## [Problem description]
Here are the records. Write out exactly the lines between the one holding "own XHTML document.**" and the one holding "Any ancillary sections", inclusive.

(Extracted records)
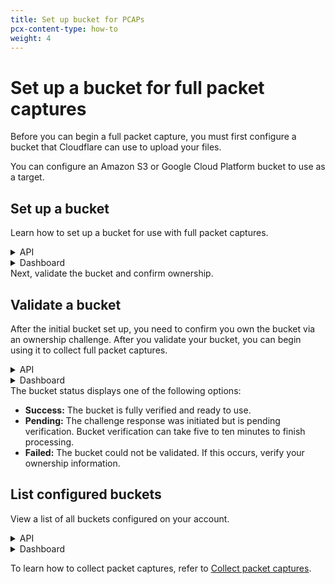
 ```yaml
---
title: Set up bucket for PCAPs
pcx-content-type: how-to
weight: 4
---
```


# Set up a bucket for full packet captures

Before you can begin a full packet capture, you must first configure a bucket that Cloudflare can use to upload your files. 

You can configure an Amazon S3 or Google Cloud Platform bucket to use as a target. 

## Set up a bucket

Learn how to set up a bucket for use with full packet captures.

<details>
<summary>
  API
</summary>
 <div class="special-class" markdown="1">

Before you can begin using a bucket, you must first enable destinations. 

Refer to the [Amazon S3](/logs/get-started/enable-destinations/aws-s3/#manage-via-api) or [Google Cloud Storage](/logs/get-started/enable-destinations/google-cloud-storage/#manage-via-api) documentation and follow the steps for those specific services.

</div>
</details>

<details>
<summary>
  Dashboard
</summary>
 <div class="special-class" markdown="1">

1. Log in to your [Cloudflare dashboard](https://dash.cloudflare.com/login) and select **Magic Transit**.
2. On the **Magic Transit** page next to **Packet capture**, select **Start to capture**.
3. From the **Packet Capture** page, select the **Buckets** tab.
4. Select **Create bucket**.
5. Under **Bucket configuration**, select a bucket service and select **Next**.
6. Enter the information related to your bucket for your service provider.
7. When you are done, select **Next**.

The **Prove ownership** step of the **Bucket configuration** displays.

</div>
</details

Next, validate the bucket and confirm ownership.

## Validate a bucket

After the initial bucket set up, you need to confirm you own the bucket via an ownership challenge. After you validate your bucket, you can begin using it to collect full packet captures.

<details>
<summary>
  API
</summary>
 <div class="special-class" markdown="1">

The `bucket` field should be the URI of the bucket. For Amazon S3, the `bucket` field is in the form `s3://<bucket-name>/<directory>?region=<bucket-region>`, and for Google Cloud Storage the form is `gs://<bucket-name>/<directory>`.

```bash
---
header: Ownership challenge request example
---
curl -X POST https://api.cloudflare.com/client/v4/accounts/${account_id}/pcaps/ownership \
-H 'Content-Type: application/json' \
-H "X-Auth-Email: ${email}" \
-H "X-Auth-Key: ${auth_key}" \
-d '{
       "destination_conf": "'${bucket}'"
}'
```

The response shows the filename of the ownership-challenge text file placed within the bucket. Find the file in your bucket and copy the contents of the file.

```bash
---
header: Ownership challenge response example
---
{
  "result": {
    "id": "cc20c2d6c62e11ecbe646b173af3b6b9",
    "status": "pending",
    "submitted": "2022-04-22T18:54:13.397413Z",
    "validated": "",
    "destinaton_conf": "gs://bucket-test",
    "filename": "ownership-challenge-1234.txt"
  },
  "success": true,
  "errors": [],
  "messages": []
}
```

Validate the bucket by inserting the copied text in the `ownership_text` below:

```bash
---
header: Bucket validation example
----
curl -X POST https://api.cloudflare.com/client/v4/accounts/${account_id}/pcaps/ownership/validate \
-H 'Content-Type: application/json' \
-H "X-Auth-Email: ${email}" \
-H "X-Auth-Key: ${auth_key}" \
-d '{
       "destination_conf": "'${bucket}'",
       "ownership_challenge": "'${ownership_text}'"
}'
```

```bash
---
header: Bucket validation response
---
{
  "result": {
    "id": "cc20c2d6c62e11ecbe646b173af3b6b9",
    "status": "success",
    "submitted": "2022-04-22T18:54:13.397413Z",
    "validated": "2022-04-27T14:54:46.440548Z",
    "destinaton_conf": "gs://bucket-test",
    "filename": "ownership-challenge-1234.txt"
  },
  "success": true,
  "errors": [],
  "messages": []
}
```

If the `status` shows `success`, the bucket is configured and ready to use.

</div>
</details>

<details>
<summary>
  Dashboard
</summary>
 <div class="special-class" markdown="1">

1. From the **Prove ownership** step of the **Bucket configuration**, locate the **Ownership token** field.
2. In the **Ownership token** field, enter the ownership token for your service provider.
3. When you are done, select **Create**. The Packet Captures page displays.

The **Buckets** tab displays a list of the buckets associated with your account. Refer to the **Status** column to see the status of your bucket configuration.

</div>
</details

The bucket status displays one of the following options:

- **Success:** The bucket is fully verified and ready to use.
- **Pending:** The challenge response was initiated but is pending verification. Bucket verification can take five to ten minutes to finish processing.
- **Failed:** The bucket could not be validated. If this occurs, verify your ownership information.

## List configured buckets

View a list of all buckets configured on your account.

<details>
<summary>
  API
</summary>
 <div class="special-class" markdown="1">

```bash
---
header: Bucket list request example
---
curl -X GET https://api.cloudflare.com/client/v4/accounts/${account_id}/pcaps/ownership \
-H 'Content-Type: application/json' \
-H "X-Auth-Email: ${email}" \
-H "X-Auth-Key: ${auth_key}"
```

```bash
---
header: Bucket list response example
---
{
  "result": [
    {
      "id": "9a993aa6c58711ec89d3037647342e63",
      "status": "success",
      "submitted": "2022-04-26T16:58:24.550762Z",
      "validated": "2022-04-26T17:01:18.426458Z",
      "destinaton_conf": "s3://test-bucket?region=us-east-1",
      "filename": "ownership-challenge-1234.txt"
    },
  ],
  "success": true,
  "errors": [],
  "messages": []
}
```
</div>
</details>

<details>
<summary>
  Dashboard
</summary>
 <div class="special-class" markdown="1">

1. Log in to your [Cloudflare dashboard](https://dash.cloudflare.com/login) and select **Magic Transit**.
2. On the **Magic Transit** page next to **Packet capture**, select **Start to capture**.
3. From the **Packet Capture** page, select the **Buckets** tab.

The list of buckets associated with your account displays.
</div>
</details>

To learn how to collect packet captures, refer to [Collect packet captures](/magic-firewall/how-to/collect-pcaps).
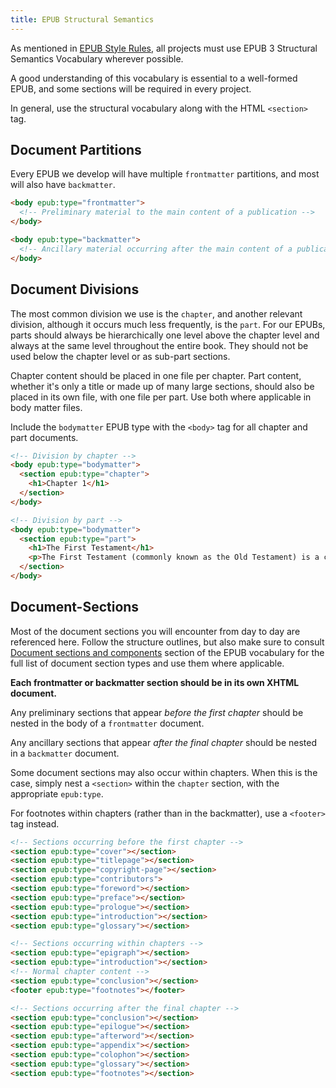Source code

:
 ```yaml
---
title: EPUB Structural Semantics
---
```


As mentioned in [EPUB Style Rules](epub_style.html), all projects must use EPUB 3 Structural Semantics Vocabulary wherever possible.

A good understanding of this vocabulary is essential to a well-formed EPUB, and some sections will be required in every project.

In general, use the structural vocabulary along with the HTML `<section>` tag.

## Document Partitions

Every EPUB we develop will have multiple `frontmatter` partitions, and most will also have `backmatter`.

```html
<body epub:type="frontmatter">
  <!-- Preliminary material to the main content of a publication -->
</body>

<body epub:type="backmatter">
  <!-- Ancillary material occurring after the main content of a publication. -->
</body>
```

## Document Divisions

The most common division we use is the `chapter`, and another relevant division, although it occurs much less frequently, is the `part`. For our EPUBs, parts should always be hierarchically one level above the chapter level and always at the same level throughout the entire book. They should not be used below the chapter level or as sub-part sections.

Chapter content should be placed in one file per chapter. Part content, whether it's only a title or made up of many large sections, should also be placed in its own file, with one file per part. Use both where applicable in body matter files.

Include the `bodymatter` EPUB type with the `<body>` tag for all chapter and part documents.

```html
<!-- Division by chapter -->
<body epub:type="bodymatter">
  <section epub:type="chapter">
    <h1>Chapter 1</h1>
  </section>
</body>

<!-- Division by part -->
<body epub:type="bodymatter">
  <section epub:type="part">
    <h1>The First Testament</h1>
    <p>The First Testament (commonly known as the Old Testament) is a collection of books that make up the first three-quarters of the Bible. Our designation of the Bible's two main parts as "First" and "New" follows the example of the book of Hebrews…</p>
  </section>
</body>
```

## Document-Sections

Most of the document sections you will encounter from day to day are referenced here. Follow the structure outlines, but also make sure to consult [Document sections and components](https://idpf.github.io/epub-vocabs/structure/#h_sections) section of the EPUB vocabulary for the full list of document section types and use them where applicable.

**Each frontmatter or backmatter section should be in its own XHTML document.**

Any preliminary sections that appear _before the first chapter_ should be nested in the body of a `frontmatter` document.

Any ancillary sections that appear _after the final chapter_ should be nested in a `backmatter` document.

Some document sections may also occur within chapters. When this is the case, simply nest a `<section>` within the `chapter` section, with the appropriate `epub:type`.

For footnotes within chapters (rather than in the backmatter), use a `<footer>` tag instead.

```html
<!-- Sections occurring before the first chapter -->
<section epub:type="cover"></section>
<section epub:type="titlepage"></section>
<section epub:type="copyright-page"></section>
<section epub:type="contributors">
<section epub:type="foreword"></section>
<section epub:type="preface"></section>
<section epub:type="prologue"></section>
<section epub:type="introduction"></section>
<section epub:type="glossary"></section>

<!-- Sections occurring within chapters -->
<section epub:type="epigraph"></section>
<section epub:type="introduction"></section>
<!-- Normal chapter content -->
<section epub:type="conclusion"></section>
<footer epub:type="footnotes"></footer>

<!-- Sections occurring after the final chapter -->
<section epub:type="conclusion"></section>
<section epub:type="epilogue"></section>
<section epub:type="afterword"></section>
<section epub:type="appendix"></section>
<section epub:type="colophon"></section>
<section epub:type="glossary"></section>
<section epub:type="footnotes"></section>
```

## [Your solution]
**Each frontmatter or backmatter section should be in its own XHTML document.**

Any preliminary sections that appear _before the first chapter_ should be nested in the body of a `frontmatter` document.

Any ancillary sections that appear _after the final chapter_ should be nested in a `backmatter` document.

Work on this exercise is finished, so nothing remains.